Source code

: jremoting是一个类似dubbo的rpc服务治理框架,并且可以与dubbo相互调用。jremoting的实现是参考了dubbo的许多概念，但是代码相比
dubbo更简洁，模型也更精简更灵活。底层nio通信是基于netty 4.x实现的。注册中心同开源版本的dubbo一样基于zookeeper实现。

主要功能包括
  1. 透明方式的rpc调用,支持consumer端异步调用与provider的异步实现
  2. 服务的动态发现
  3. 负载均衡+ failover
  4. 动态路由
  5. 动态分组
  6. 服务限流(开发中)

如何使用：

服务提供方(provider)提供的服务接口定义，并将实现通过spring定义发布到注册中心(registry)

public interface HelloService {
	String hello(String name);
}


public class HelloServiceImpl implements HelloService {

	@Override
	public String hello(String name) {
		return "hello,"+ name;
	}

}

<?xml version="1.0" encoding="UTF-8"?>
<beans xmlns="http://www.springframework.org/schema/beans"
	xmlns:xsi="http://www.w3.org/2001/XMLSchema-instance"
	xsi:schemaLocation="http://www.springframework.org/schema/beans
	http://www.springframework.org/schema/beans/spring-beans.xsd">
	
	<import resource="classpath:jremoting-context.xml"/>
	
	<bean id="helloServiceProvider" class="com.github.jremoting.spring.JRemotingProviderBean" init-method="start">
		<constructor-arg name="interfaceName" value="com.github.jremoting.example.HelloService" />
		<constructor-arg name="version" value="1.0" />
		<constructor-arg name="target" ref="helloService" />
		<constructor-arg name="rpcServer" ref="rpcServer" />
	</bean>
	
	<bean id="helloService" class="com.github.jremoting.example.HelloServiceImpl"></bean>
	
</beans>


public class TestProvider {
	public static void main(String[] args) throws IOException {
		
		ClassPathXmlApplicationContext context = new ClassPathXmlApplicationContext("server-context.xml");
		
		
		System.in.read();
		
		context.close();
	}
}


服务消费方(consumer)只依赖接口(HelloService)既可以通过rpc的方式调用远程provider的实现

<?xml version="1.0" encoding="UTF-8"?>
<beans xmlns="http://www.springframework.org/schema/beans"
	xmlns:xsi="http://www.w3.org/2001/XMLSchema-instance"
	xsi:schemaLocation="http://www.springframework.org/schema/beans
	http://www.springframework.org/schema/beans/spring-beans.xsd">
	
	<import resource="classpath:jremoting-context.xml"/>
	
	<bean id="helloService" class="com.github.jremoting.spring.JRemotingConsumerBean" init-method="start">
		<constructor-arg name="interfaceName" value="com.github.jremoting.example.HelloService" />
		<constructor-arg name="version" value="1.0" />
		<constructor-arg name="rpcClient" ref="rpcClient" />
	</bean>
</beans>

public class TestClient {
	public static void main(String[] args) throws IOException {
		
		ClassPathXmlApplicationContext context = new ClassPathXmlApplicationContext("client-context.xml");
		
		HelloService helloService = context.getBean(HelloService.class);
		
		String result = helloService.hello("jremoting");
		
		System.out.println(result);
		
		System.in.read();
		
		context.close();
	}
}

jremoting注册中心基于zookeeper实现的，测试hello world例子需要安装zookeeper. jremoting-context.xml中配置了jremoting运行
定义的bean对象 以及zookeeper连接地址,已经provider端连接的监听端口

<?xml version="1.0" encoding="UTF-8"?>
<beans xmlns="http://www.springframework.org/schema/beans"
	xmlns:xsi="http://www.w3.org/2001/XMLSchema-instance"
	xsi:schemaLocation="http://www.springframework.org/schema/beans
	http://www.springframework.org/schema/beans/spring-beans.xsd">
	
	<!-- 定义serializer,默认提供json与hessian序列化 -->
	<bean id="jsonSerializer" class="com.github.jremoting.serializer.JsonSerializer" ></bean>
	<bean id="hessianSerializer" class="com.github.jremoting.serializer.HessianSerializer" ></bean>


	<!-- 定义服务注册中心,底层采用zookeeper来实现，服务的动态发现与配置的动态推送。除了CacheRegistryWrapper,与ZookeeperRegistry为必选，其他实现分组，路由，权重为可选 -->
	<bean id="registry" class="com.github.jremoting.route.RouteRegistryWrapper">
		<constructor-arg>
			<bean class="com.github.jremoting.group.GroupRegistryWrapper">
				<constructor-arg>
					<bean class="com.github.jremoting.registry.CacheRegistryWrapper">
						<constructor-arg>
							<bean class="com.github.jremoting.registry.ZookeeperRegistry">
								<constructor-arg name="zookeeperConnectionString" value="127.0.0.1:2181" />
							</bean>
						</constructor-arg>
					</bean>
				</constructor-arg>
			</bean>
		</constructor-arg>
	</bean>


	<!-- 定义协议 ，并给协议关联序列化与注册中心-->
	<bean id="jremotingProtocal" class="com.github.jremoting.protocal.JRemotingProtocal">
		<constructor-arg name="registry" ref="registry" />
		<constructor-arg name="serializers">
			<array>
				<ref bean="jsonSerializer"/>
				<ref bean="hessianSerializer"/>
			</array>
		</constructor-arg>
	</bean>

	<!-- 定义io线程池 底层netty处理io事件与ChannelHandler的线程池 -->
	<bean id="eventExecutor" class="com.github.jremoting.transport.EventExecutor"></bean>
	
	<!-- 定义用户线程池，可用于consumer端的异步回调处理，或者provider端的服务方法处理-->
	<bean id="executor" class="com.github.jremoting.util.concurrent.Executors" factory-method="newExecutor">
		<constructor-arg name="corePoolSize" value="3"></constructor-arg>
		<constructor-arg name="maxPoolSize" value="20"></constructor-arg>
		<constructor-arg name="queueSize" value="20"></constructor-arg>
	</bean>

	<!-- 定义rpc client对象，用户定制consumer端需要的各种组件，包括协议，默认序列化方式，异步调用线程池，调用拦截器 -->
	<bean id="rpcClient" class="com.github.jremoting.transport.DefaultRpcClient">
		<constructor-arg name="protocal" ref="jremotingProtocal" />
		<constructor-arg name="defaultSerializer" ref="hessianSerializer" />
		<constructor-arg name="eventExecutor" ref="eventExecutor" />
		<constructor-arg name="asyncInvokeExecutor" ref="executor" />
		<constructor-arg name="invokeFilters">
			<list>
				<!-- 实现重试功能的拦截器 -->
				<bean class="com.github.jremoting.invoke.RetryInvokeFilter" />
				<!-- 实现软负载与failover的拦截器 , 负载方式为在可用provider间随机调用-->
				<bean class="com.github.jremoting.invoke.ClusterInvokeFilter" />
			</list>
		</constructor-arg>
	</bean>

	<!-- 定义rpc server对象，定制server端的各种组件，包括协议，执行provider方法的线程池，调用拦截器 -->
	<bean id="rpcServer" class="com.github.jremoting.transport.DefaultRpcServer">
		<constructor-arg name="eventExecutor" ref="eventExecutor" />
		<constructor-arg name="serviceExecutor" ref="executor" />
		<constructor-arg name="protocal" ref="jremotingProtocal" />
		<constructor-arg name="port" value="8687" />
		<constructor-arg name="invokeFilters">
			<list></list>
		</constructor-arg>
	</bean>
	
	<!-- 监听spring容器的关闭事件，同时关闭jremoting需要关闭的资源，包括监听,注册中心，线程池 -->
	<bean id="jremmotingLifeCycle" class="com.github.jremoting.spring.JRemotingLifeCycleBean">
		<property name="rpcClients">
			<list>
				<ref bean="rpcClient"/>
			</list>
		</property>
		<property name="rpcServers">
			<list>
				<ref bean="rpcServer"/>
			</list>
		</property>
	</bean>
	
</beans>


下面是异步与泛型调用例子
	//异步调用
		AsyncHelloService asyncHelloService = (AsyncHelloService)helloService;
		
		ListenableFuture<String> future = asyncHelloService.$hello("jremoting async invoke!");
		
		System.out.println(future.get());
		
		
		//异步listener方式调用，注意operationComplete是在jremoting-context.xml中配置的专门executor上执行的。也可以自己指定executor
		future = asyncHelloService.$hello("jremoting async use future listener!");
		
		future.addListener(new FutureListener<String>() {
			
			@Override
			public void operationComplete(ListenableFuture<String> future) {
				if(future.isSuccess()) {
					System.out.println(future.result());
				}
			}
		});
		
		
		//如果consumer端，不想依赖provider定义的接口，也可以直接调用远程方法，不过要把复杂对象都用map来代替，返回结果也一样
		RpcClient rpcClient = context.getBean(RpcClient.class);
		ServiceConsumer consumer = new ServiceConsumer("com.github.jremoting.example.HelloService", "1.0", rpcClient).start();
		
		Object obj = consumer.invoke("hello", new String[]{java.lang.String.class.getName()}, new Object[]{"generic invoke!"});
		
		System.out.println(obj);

=-=-=

## EXERCISE PROMPT
Would you filter the records and copy out each line containing "future"?

## RESPONSE TO THIS TASK
		ListenableFuture<String> future = asyncHelloService.$hello("jremoting async invoke!");
		System.out.println(future.get());
		future = asyncHelloService.$hello("jremoting async use future listener!");
		future.addListener(new FutureListener<String>() {
			public void operationComplete(ListenableFuture<String> future) {
				if(future.isSuccess()) {
					System.out.println(future.result());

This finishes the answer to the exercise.